2. A fandom primed for mobilization

[2.1] The Supernatural fandom's potential for mobilization has been present since the show's conception. Its genre subject matter and narrative structure made Supernatural a fantastic candidate for a dedicated cult following from the outset, despite the fact that the show's modest original marketing strategy pointed to the expectation by its producers of an equally modest audience reception (Felschow 2010). This expectation is painfully obvious when considering the lack of marketing initiatives used to encourage Supernatural fan engagement. Unlike Lost (ABC, 2004–2010), which courted fans through podcasts, hidden Easter eggs, and the creation of an official message board, there were no sanctioned power structures in place to curate and control the ways in which Supernatural fans engaged with their source material. The fandom had free rein to encounter and celebrate the text without being invited or told how to do so by the network or creators, which generated a sense of intense ownership that is shared with show producers, and in turn has cultivated a very vocal and engaged fan base—one that remains so to this day (Felschow 2010; Lowe 2017).

[2.2] The best and most recent example of this engagement occurred with the death of the hacker fangirl character Charlie Bradbury, who was regarded as the fandom's representation and was the only sustained queer representation on the show. Outraged by her death, especially because its apparent only purpose was to supply the male protagonist Dean Winchester with further "man pain," fans' anger toward creators remained prominent on social media until San Diego Comic Con in 2015, when, in response to a pointed fan question about sexism and the death of a female character, then-showrunner Jeremy Carver explained that "[the writers] have to go where the story takes us" (Flicks and the City 2015). This statement did not go over well; showcasing what happens when Supernatural fans are upset, the following season had a 240,000 decline in average live viewership ("Supernatural TV Ratings" 2019). It should be noted that while many fans left the fandom after Carver's faux pas, many others remained and simply refused to watch future seasons as an act of protest.

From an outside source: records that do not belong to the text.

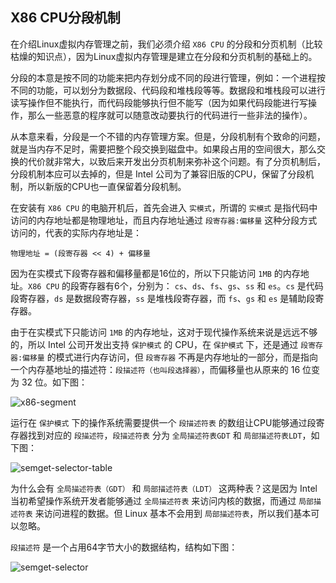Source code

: ## X86 CPU分段机制
在介绍Linux虚拟内存管理之前，我们必须介绍 `X86 CPU` 的分段和分页机制（比较枯燥的知识点），因为Linux虚拟内存管理是建立在分段和分页机制的基础上的。

分段的本意是按不同的功能来把内存划分成不同的段进行管理，例如：一个进程按不同的功能，可以划分为数据段、代码段和堆栈段等等。数据段和堆栈段可以进行读写操作但不能执行，而代码段能够执行但不能写（因为如果代码段能进行写操作，那么一些恶意的程序就可以随意改动要执行的代码进行一些非法的操作）。

从本意来看，分段是一个不错的内存管理方案。但是，分段机制有个致命的问题，就是当内存不足时，需要把整个段交换到磁盘中。如果段占用的空间很大，那么交换的代价就非常大，以致后来开发出分页机制来弥补这个问题。有了分页机制后，分段机制本应可以去掉的，但是 Intel 公司为了兼容旧版的CPU，保留了分段机制，所以新版的CPU也一直保留着分段机制。

在安装有 `X86 CPU` 的电脑开机后，首先会进入 `实模式`，所谓的 `实模式` 是指代码中访问的内存地址都是物理地址，而且内存地址通过 `段寄存器:偏移量` 这种分段方式访问的，代表的实际内存地址是：
```
物理地址 = (段寄存器 << 4) + 偏移量
```
因为在实模式下段寄存器和偏移量都是16位的，所以下只能访问 `1MB` 的内存地址。`X86 CPU` 的段寄存器有6个，分别为： `cs`、`ds`、`fs`、`gs`、`ss` 和 `es`。`cs` 是代码段寄存器，`ds` 是数据段寄存器，`ss` 是堆栈段寄存器，而 `fs`、`gs` 和 `es` 是辅助段寄存器。

由于在实模式下只能访问 `1MB` 的内存地址，这对于现代操作系统来说是远远不够的，所以 Intel 公司开发出支持 `保护模式` 的 CPU，在 `保护模式` 下，还是通过 `段寄存器:偏移量` 的模式进行内存访问，但 `段寄存器` 不再是内存地址的一部分，而是指向一个内存基地址的描述符：`段描述符（也叫段选择器）`，而偏移量也从原来的 16 位变为 32 位。如下图：

![x86-segment](https://raw.githubusercontent.com/liexusong/linux-source-code-analyze/master/images/x86-segment.png)

运行在 `保护模式` 下的操作系统需要提供一个 `段描述符表` 的数组让CPU能够通过段寄存器找到对应的 `段描述符`，`段描述符表` 分为 `全局描述符表GDT` 和 `局部描述符表LDT`，如下图：

![semget-selector-table](https://raw.githubusercontent.com/liexusong/linux-source-code-analyze/master/images/semget-selector-table.png)

为什么会有 `全局描述符表（GDT）` 和 `局部描述符表（LDT）` 这两种表？这是因为 Intel 当初希望操作系统开发者能够通过 `全局描述符表` 来访问内核的数据，而通过 `局部描述符表` 来访问进程的数据。但 Linux 基本不会用到 `局部描述符表`，所以我们基本可以忽略。

`段描述符` 是一个占用64字节大小的数据结构，结构如下图：

![semget-selector](https://raw.githubusercontent.com/liexusong/linux-source-code-analyze/master/images/semget-selector.png)

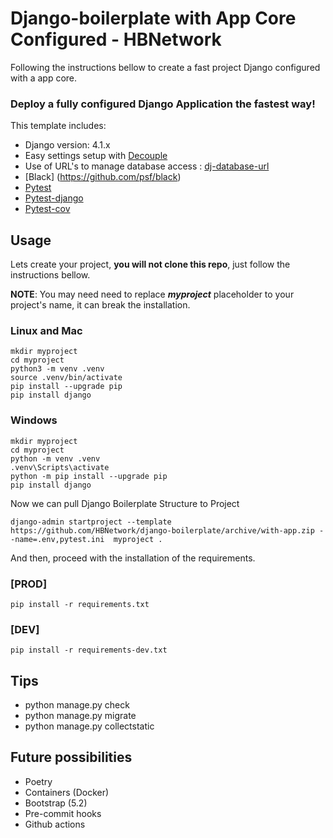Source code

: # Django-boilerplate with App Core Configured - HBNetwork

Following the instructions bellow to create a fast project Django configured with a app core.

### Deploy a fully configured Django Application the fastest way!

This template includes:
* Django version: 4.1.x
* Easy settings setup with [Decouple](https://github.com/hbnetwork/python-decouple)  
* Use of URL's to manage database access : [dj-database-url](https://github.com/jazzband/dj-database-url)  
* [Black] (https://github.com/psf/black) 
* [Pytest](https://docs.pytest.org/)
* [Pytest-django](https://pytest-django.readthedocs.io/en/latest/)
* [Pytest-cov](https://github.com/pytest-dev/pytest-cov)


## Usage

Lets create your project, **you will not clone this repo**, just follow the instructions bellow.

**NOTE**: You may need need to replace **_myproject_** placeholder to your project's name, it can break the installation.


### Linux and Mac
```
mkdir myproject
cd myproject
python3 -m venv .venv 
source .venv/bin/activate
pip install --upgrade pip
pip install django
```

### Windows
```
mkdir myproject
cd myproject
python -m venv .venv
.venv\Scripts\activate
python -m pip install --upgrade pip
pip install django
```

Now we can pull Django Boilerplate Structure to Project 

```
django-admin startproject --template https://github.com/HBNetwork/django-boilerplate/archive/with-app.zip --name=.env,pytest.ini  myproject .
```


And then, proceed with the installation of the requirements. 

### [PROD]
```
pip install -r requirements.txt
```


### [DEV]
```
pip install -r requirements-dev.txt
```

## Tips
- python manage.py check  
- python manage.py migrate  
- python manage.py collectstatic  

## Future possibilities
- Poetry
- Containers (Docker)
- Bootstrap (5.2)
- Pre-commit hooks
- Github actions

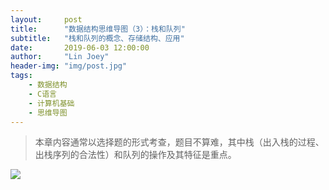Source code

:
 ```yaml
---
layout:     post
title:      "数据结构思维导图（3）：栈和队列"
subtitle:   "栈和队列的概念、存储结构、应用"
date:       2019-06-03 12:00:00
author:     "Lin Joey"
header-img: "img/post.jpg"
tags:
    - 数据结构
    - C语言
    - 计算机基础
    - 思维导图
---
```

> 本章内容通常以选择题的形式考查，题目不算难，其中栈（出入栈的过程、出栈序列的合法性）和队列的操作及其特征是重点。


![](https://linjoey-image.oss-cn-beijing.aliyuncs.com/3、栈和队列.png)
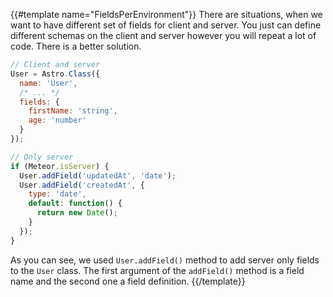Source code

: {{#template name="FieldsPerEnvironment"}}
There are situations, when we want to have different set of fields for client and server. You just can define different schemas on the client and server however you will repeat a lot of code. There is a better solution.

```js
// Client and server
User = Astro.Class({
  name: 'User',
  /* ... */
  fields: {
    firstName: 'string',
    age: 'number'
  }
});

// Only server
if (Meteor.isServer) {
  User.addField('updatedAt', 'date');
  User.addField('createdAt', {
    type: 'date',
    default: function() {
      return new Date();
    }
  });
}
```

As you can see, we used `User.addField()` method to add server only fields to the `User` class. The first argument of the `addField()` method is a field name and the second one a field definition.
{{/template}}
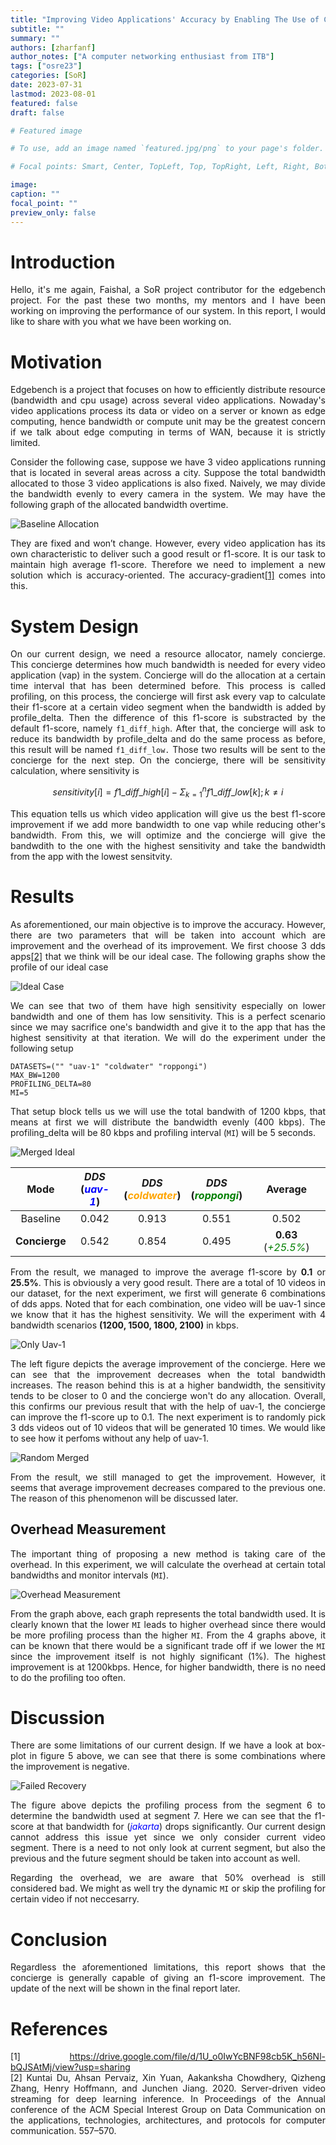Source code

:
 ```yaml
---
title: "Improving Video Applications' Accuracy by Enabling The Use of Concierge"
subtitle: ""
summary: ""
authors: [zharfanf]
author_notes: ["A computer networking enthusiast from ITB"]
tags: ["osre23"]
categories: [SoR]
date: 2023-07-31
lastmod: 2023-08-01
featured: false
draft: false

# Featured image

# To use, add an image named `featured.jpg/png` to your page's folder.

# Focal points: Smart, Center, TopLeft, Top, TopRight, Left, Right, BottomLeft, Bottom, BottomRight.

image:
caption: ""
focal_point: ""
preview_only: false
---
```


<style>
p {
  text-align: justify;
}

img {
  display: block;
  margin-left: auto;
  margin-right: auto;
}
</style>

# Introduction
Hello, it's me again, Faishal, a SoR project contributor for the edgebench project. For the past these two months, my mentors and I have been working on improving the performance of our system. In this report, I would like to share with you what we have been working on.

# Motivation
Edgebench is a project that focuses on how to efficiently distribute resource (bandwidth and cpu usage) across several video applications. Nowaday's video applications process its data or video on a server or known as edge computing, hence bandwidth or compute unit may be the greatest concern if we talk about edge computing in terms of WAN, because it is strictly limited. 

Consider the following case, suppose we have 3 video applications running that is located in several areas across a city. Suppose the total bandwidth allocated to those 3 video applications is also fixed. Naively, we may divide the bandwidth evenly to every camera in the system. We may have the following graph of the allocated bandwidth overtime. 

![Baseline Allocation](./images/baseline_alloc.png)

They are fixed and won’t change. However, every video application has its own characteristic to deliver such a good result or f1-score. It is our task to maintain high average f1-score. Therefore we need to implement a new solution which is accuracy-oriented. The accuracy-gradient[[1]]((#acc)) comes into this.

# System Design
On our current design, we need a resource allocator, namely concierge. This concierge determines how much bandwidth is needed for every video application (vap) in the system. Concierge will do the allocation at a certain time interval that has been determined before. This process is called profiling, on this process, the concierge will first ask every vap to calculate their f1-score at a certain video segment when the bandwidth is added by profile_delta. Then the difference of this f1-score is substracted by the default f1-score, namely `f1_diff_high`. After that, the concierge will ask to reduce its bandwidth by profile_delta and do the same process as before, this result will be named `f1_diff_low.` Those two results will be sent to the concierge for the next step. On the concierge, there will be sensitivity calculation, where sensitivity is

<!-- pada sistem yang kami desain, kami membutuhkan sebuah resource allocator yang kami namakan concierge. Concierge ini yang akan menentukan berapa besarnya bandwidth yang dibutuhkan pada tiap video application. Concierge akan melakukan penentuan bw dalam interval yang sudah ditentukan sebelumnya, pada tahap ini, concierge akan meminta kepada seluruh video aplikasi untuk menghitung f1-score pada segmen video tertentu ketika alokasi bandwidth pada aplikasi itu dinaikan sebesar delta yang sudah ditentukan pula. Setelah itu, the difference of f1-score disimpan pada variabel f1_diff_high. Lalu concierge akan meminta f1-score ketika bw akan diturunkan sebesar delta. Akan pula dihitung the difference-nya. Kedua hasil tersebut akan dikirimkan oleh video aplikasi kepada concierge untuk dilakukan perhitungan selanjutnya. -->


<!-- Pada concierge, akan dilakukan perhitungan sensitivity. Where sensitivity -->

$$sensitivity[i] = f1\_diff\_high[i] - \Sigma_{k=1}^nf1\_diff\_low[k]; k \neq i$$

This equation tells us which video application will give us the best f1-score improvement if we add more bandwidth to one vap while reducing other's bandwidth. From this, we will optimize and the concierge will give the bandwdith to the one with the highest sensitivity and take the bandwidth from the app with the lowest sensitvity.


# Results
As aforementioned, our main objective is to improve the accuracy. However, there are two parameters that will be taken into account which are improvement and the overhead of its improvement. We first choose 3 dds apps[[2]](#dds) that we think will be our ideal case. The following graphs show the profile of our ideal case

![Ideal Case](./images/ideal_case.png)

We can see that two of them have high sensitivity especially on lower bandwidth and one of them has low sensitivity. This is a perfect scenario since we may sacrifice one's bandwidth and give it to the app that has the highest sensitivity at that iteration. We will do the experiment under the following setup

```shell
DATASETS=("" "uav-1" "coldwater" "roppongi")
MAX_BW=1200
PROFILING_DELTA=80
MI=5
```

That setup block tells us we will use the total bandwith of 1200 kbps, that means at first we will distribute the bandwidth evenly (400 kbps). The profiling_delta will be 80 kbps and profiling interval (`MI`) will be 5 seconds.

![Merged Ideal](./images/merged_ideal.png)

| **Mode**      | *DDS* <br> (<span style="color:blue">*uav-1*</span>) | *DDS* <br> (<span style="color:orange">*coldwater*</span>) | *DDS* <br> (<span style="color:green">*roppongi*</span>) | Average |
| :----:        |    :----:   |    :----: | :----: | :----: |
| Baseline      | 0.042       | 0.913   | 0.551 | 0.502 |
| **Concierge**   | 0.542        | 0.854    | 0.495 | **0.63** (<span style="color:green">*+25.5%*</span>) |


From the result, we managed to improve the average f1-score by **0.1** or **25.5%**. This is obviously a very good result. There are a total of 10 videos in our dataset, for the next experiment, we first will generate 6 combinations of dds apps. Noted that for each combination, one video will be uav-1 since we know that it has the highest sensitivity. We will the experiment with 4 bandwidth scenarios **(1200, 1500, 1800, 2100)** in kbps.
<!-- dari hasil tersebut, kita telah berhasil meng-improve rata-rata f1-score sebesar 0.1 atau 13.5% Hal ini tentu saja merupakan sebuah hasil yang sangat baik. Selanjutnya kami melakukan tes yang sama namun dengan video yang berbeda. setupnya demikian  -->


![Only Uav-1](./images/only_uav_merged.png)

The left figure depicts the average improvement of the concierge. Here we can see that the improvement decreases when the total bandwidth increases. The reason behind this is at a higher bandwidth, the sensitivity tends to be closer to 0 and the concierge won't do any allocation. Overall, this confirms our previous result that with the help of uav-1, the concierge can improve the f1-score up to 0.1. The next experiment is to randomly pick 3 dds videos out of 10 videos that will be generated 10 times. We would like to see how it perfoms without any help of uav-1.

![Random Merged](./images/random_merged.png)

From the result, we still managed to get the improvement. However, it seems that average improvement decreases compared to the previous one. The reason of this phenomenon will be discussed later.

## Overhead Measurement

The important thing of proposing a new method is taking care of the overhead. In this experiment, we will calculate the overhead at certain total bandwidths and monitor intervals (`MI`).

![Overhead Measurement](./images/overhead_1.png)

From the graph above, each graph represents the total bandwidth used. It is clearly known that the lower `MI` leads to higher overhead since there would be more profiling process than the higher `MI`. From the 4 graphs above, it can be known that there would be a significant trade off if we lower the `MI` since the improvement itself is not highly significant (1%). The highest improvement is at 1200kbps. Hence, for higher bandwidth, there is no need to do the profiling too often.


# Discussion
There are some limitations of our current design. If we have a look at box-plot in figure 5 above, we can see that there is some combinations where the improvement is negative.

![Failed Recovery](./images/recovery_failed.png)

The figure above depicts the profiling process from the segment 6 to determine the bandwidth used at segment 7. Here we can see that the f1-score at that bandwidth for (<span style="color:blue">*jakarta*</span>) drops significantly. Our current design cannot address this issue yet since we only consider current video segment. There is a need to not only look at current segment, but also the previous and the future segment should be taken into account as well.

Regarding the overhead, we are aware that 50% overhead is still considered bad. We might as well try the dynamic `MI` or skip the profiling for certain video if not neccesarry.


# Conclusion
Regardless the aforementioned limitations, this report shows that the concierge is generally capable of giving an f1-score improvement. The update of the next will be shown in the final report later.

# References 
<a id="acc">[1]</a> https://drive.google.com/file/d/1U_o0IwYcBNF98cb5K_h56Nl-bQJSAtMj/view?usp=sharing <br>
<a id="dds">[2]</a> Kuntai Du, Ahsan Pervaiz, Xin Yuan, Aakanksha Chowdhery, Qizheng Zhang, Henry Hoffmann, and Junchen Jiang. 2020. Server-driven video streaming for deep learning inference. In Proceedings of the Annual conference of the ACM Special Interest Group on Data Communication on the applications, technologies, architectures, and protocols for computer communication. 557–570.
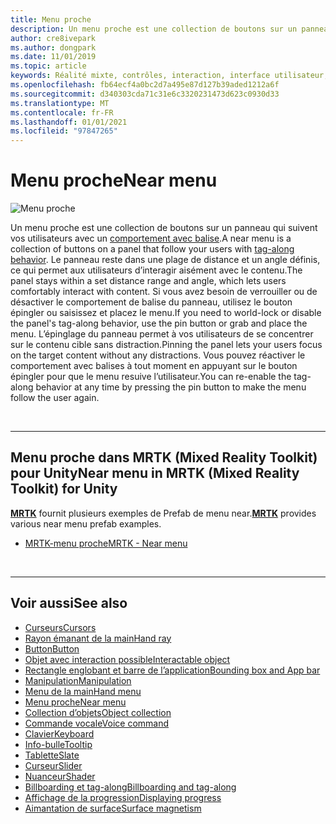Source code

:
 ```yaml
---
title: Menu proche
description: Un menu proche est une collection de boutons sur un panneau qui suit le comportement de balise.
author: cre8ivepark
ms.author: dongpark
ms.date: 11/01/2019
ms.topic: article
keywords: Réalité mixte, contrôles, interaction, interface utilisateur, expérience utilisateur, menu, casque de réalité mixte, casque de réalité mixte, casque de réalité virtuelle, HoloLens, MRTK, boîte à outils de réalité mixte
ms.openlocfilehash: fb64ecf4a0bc2d7a495e87d127b39aded1212a6f
ms.sourcegitcommit: d340303cda71c31e6c3320231473d623c0930d33
ms.translationtype: MT
ms.contentlocale: fr-FR
ms.lasthandoff: 01/01/2021
ms.locfileid: "97847265"
---
```

# <a name="near-menu"></a><span data-ttu-id="d2c6e-104">Menu proche</span><span class="sxs-lookup"><span data-stu-id="d2c6e-104">Near menu</span></span>

![Menu proche](images/UX_Hero_NearMenu.jpg)

<span data-ttu-id="d2c6e-106">Un menu proche est une collection de boutons sur un panneau qui suivent vos utilisateurs avec un [comportement avec balise](billboarding-and-tag-along.md#what-is-a-tag-along).</span><span class="sxs-lookup"><span data-stu-id="d2c6e-106">A near menu is a collection of buttons on a panel that follow your users with [tag-along behavior](billboarding-and-tag-along.md#what-is-a-tag-along).</span></span> <span data-ttu-id="d2c6e-107">Le panneau reste dans une plage de distance et un angle définis, ce qui permet aux utilisateurs d’interagir aisément avec le contenu.</span><span class="sxs-lookup"><span data-stu-id="d2c6e-107">The panel stays within a set distance range and angle, which lets users comfortably interact with content.</span></span> <span data-ttu-id="d2c6e-108">Si vous avez besoin de verrouiller ou de désactiver le comportement de balise du panneau, utilisez le bouton épingler ou saisissez et placez le menu.</span><span class="sxs-lookup"><span data-stu-id="d2c6e-108">If you need to world-lock or disable the panel's tag-along behavior, use the pin button or grab and place the menu.</span></span> <span data-ttu-id="d2c6e-109">L’épinglage du panneau permet à vos utilisateurs de se concentrer sur le contenu cible sans distraction.</span><span class="sxs-lookup"><span data-stu-id="d2c6e-109">Pinning the panel lets your users focus on the target content without any distractions.</span></span> <span data-ttu-id="d2c6e-110">Vous pouvez réactiver le comportement avec balises à tout moment en appuyant sur le bouton épingler pour que le menu resuive l’utilisateur.</span><span class="sxs-lookup"><span data-stu-id="d2c6e-110">You can re-enable the tag-along behavior at any time by pressing the pin button to make the menu follow the user again.</span></span>

<br>

---

## <a name="near-menu-in-mrtk-mixed-reality-toolkit-for-unity"></a><span data-ttu-id="d2c6e-111">Menu proche dans MRTK (Mixed Reality Toolkit) pour Unity</span><span class="sxs-lookup"><span data-stu-id="d2c6e-111">Near menu in MRTK (Mixed Reality Toolkit) for Unity</span></span>
<span data-ttu-id="d2c6e-112">**[MRTK](https://github.com/Microsoft/MixedRealityToolkit-Unity)** fournit plusieurs exemples de Prefab de menu near.</span><span class="sxs-lookup"><span data-stu-id="d2c6e-112">**[MRTK](https://github.com/Microsoft/MixedRealityToolkit-Unity)** provides various near menu prefab examples.</span></span>

* [<span data-ttu-id="d2c6e-113">MRTK-menu proche</span><span class="sxs-lookup"><span data-stu-id="d2c6e-113">MRTK - Near menu</span></span>](https://microsoft.github.io/MixedRealityToolkit-Unity/Documentation/README_NearMenu.html)

<br>

---

## <a name="see-also"></a><span data-ttu-id="d2c6e-114">Voir aussi</span><span class="sxs-lookup"><span data-stu-id="d2c6e-114">See also</span></span>

* [<span data-ttu-id="d2c6e-115">Curseurs</span><span class="sxs-lookup"><span data-stu-id="d2c6e-115">Cursors</span></span>](cursors.md)
* [<span data-ttu-id="d2c6e-116">Rayon émanant de la main</span><span class="sxs-lookup"><span data-stu-id="d2c6e-116">Hand ray</span></span>](point-and-commit.md)
* [<span data-ttu-id="d2c6e-117">Button</span><span class="sxs-lookup"><span data-stu-id="d2c6e-117">Button</span></span>](button.md)
* [<span data-ttu-id="d2c6e-118">Objet avec interaction possible</span><span class="sxs-lookup"><span data-stu-id="d2c6e-118">Interactable object</span></span>](interactable-object.md)
* [<span data-ttu-id="d2c6e-119">Rectangle englobant et barre de l’application</span><span class="sxs-lookup"><span data-stu-id="d2c6e-119">Bounding box and App bar</span></span>](app-bar-and-bounding-box.md)
* [<span data-ttu-id="d2c6e-120">Manipulation</span><span class="sxs-lookup"><span data-stu-id="d2c6e-120">Manipulation</span></span>](direct-manipulation.md)
* [<span data-ttu-id="d2c6e-121">Menu de la main</span><span class="sxs-lookup"><span data-stu-id="d2c6e-121">Hand menu</span></span>](hand-menu.md)
* [<span data-ttu-id="d2c6e-122">Menu proche</span><span class="sxs-lookup"><span data-stu-id="d2c6e-122">Near menu</span></span>](near-menu.md)
* [<span data-ttu-id="d2c6e-123">Collection d’objets</span><span class="sxs-lookup"><span data-stu-id="d2c6e-123">Object collection</span></span>](object-collection.md)
* [<span data-ttu-id="d2c6e-124">Commande vocale</span><span class="sxs-lookup"><span data-stu-id="d2c6e-124">Voice command</span></span>](voice-input.md)
* [<span data-ttu-id="d2c6e-125">Clavier</span><span class="sxs-lookup"><span data-stu-id="d2c6e-125">Keyboard</span></span>](keyboard.md)
* [<span data-ttu-id="d2c6e-126">Info-bulle</span><span class="sxs-lookup"><span data-stu-id="d2c6e-126">Tooltip</span></span>](tooltip.md)
* [<span data-ttu-id="d2c6e-127">Tablette</span><span class="sxs-lookup"><span data-stu-id="d2c6e-127">Slate</span></span>](slate.md)
* [<span data-ttu-id="d2c6e-128">Curseur</span><span class="sxs-lookup"><span data-stu-id="d2c6e-128">Slider</span></span>](slider.md)
* [<span data-ttu-id="d2c6e-129">Nuanceur</span><span class="sxs-lookup"><span data-stu-id="d2c6e-129">Shader</span></span>](shader.md)
* [<span data-ttu-id="d2c6e-130">Billboarding et tag-along</span><span class="sxs-lookup"><span data-stu-id="d2c6e-130">Billboarding and tag-along</span></span>](billboarding-and-tag-along.md)
* [<span data-ttu-id="d2c6e-131">Affichage de la progression</span><span class="sxs-lookup"><span data-stu-id="d2c6e-131">Displaying progress</span></span>](progress.md)
* [<span data-ttu-id="d2c6e-132">Aimantation de surface</span><span class="sxs-lookup"><span data-stu-id="d2c6e-132">Surface magnetism</span></span>](surface-magnetism.md)
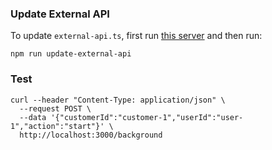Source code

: ### Update External API

To update `external-api.ts`, first run [this server](https://github.com/mbernier/python-background-check-api) and then run:

```
npm run update-external-api
```

### Test

```
curl --header "Content-Type: application/json" \
  --request POST \
  --data '{"customerId":"customer-1","userId":"user-1","action":"start"}' \
  http://localhost:3000/background
```
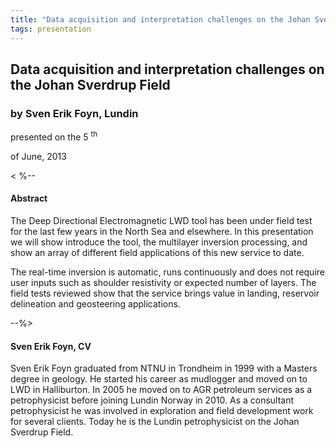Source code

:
 ```yaml
---
title: "Data acquisition and interpretation challenges on the Johan Sverdrup Field (Sven Erik Foyn, Lundin)"
tags: presentation
---
```



		
<h2>
Data acquisition and interpretation challenges on the Johan Sverdrup Field
</h2>

 



		
<h3>
by Sven Erik Foyn, Lundin
</h3>

 



 
<p>
presented on the 5
<sup>
th
</sup>

 of June, 2013
</p>

	

<
%-- 
<h4>
Abstract
</h4>



		

		
<p>
The Deep Directional Electromagnetic LWD tool has been under field test for the last few years in the North Sea and elsewhere.  In this presentation we will show introduce the tool, the multilayer inversion processing, and show an array of different field applications of this new service to date.
</p>

<p>
The real-time inversion is automatic, runs continuously and does not require user inputs such as shoulder resistivity or expected number of layers.  The field tests reviewed show that the service brings value in landing, reservoir delineation and geosteering applications.
</p>



--%>

		
<h4>
Sven Erik Foyn, CV
</h4>





		
<p>
Sven Erik Foyn graduated from NTNU in Trondheim in 1999 with a Masters degree in geology. He started his career as mudlogger and moved on to LWD in Halliburton. In 2005 he moved on to AGR petroleum services as a petrophysicist before joining Lundin Norway in 2010. As a consultant petrophysicist he was involved in exploration and field development work for several clients. Today he is the Lundin petrophysicist on the Johan Sverdrup Field.
</p>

[2.3] Thus, the sense of ownership Supernatural fans have over their source material moves them to action—whether that means speaking out directly against The Powers That Be, or depriving them viewership. It also makes fans particularly responsive to the equalizing fandom-as-friends framing that Misha Collins employs. Baym's 2013 study uses Jeffrey A. Hall's four dimensions of friendship to prove friendliness between musicians and their social media audience, and the same can be applied to television actors and their fans. By fulfilling Hall's dimensions through the creation of his social media persona, Collins distances himself from the Supernatural producers, allowing for a relationship that greatly resembles regular friendship (Hall 2011). This makes mobilization an act of support, unification, and allyship, which Supernatural fans are primed to value. How Misha Collins's fans exhibit Hall's dimensions goes beyond the scope of this short study, though scholarship on parasociality has established fans' friendly framing of public figures (Ballantine and Martin 2005; Marwick and boyd 2011).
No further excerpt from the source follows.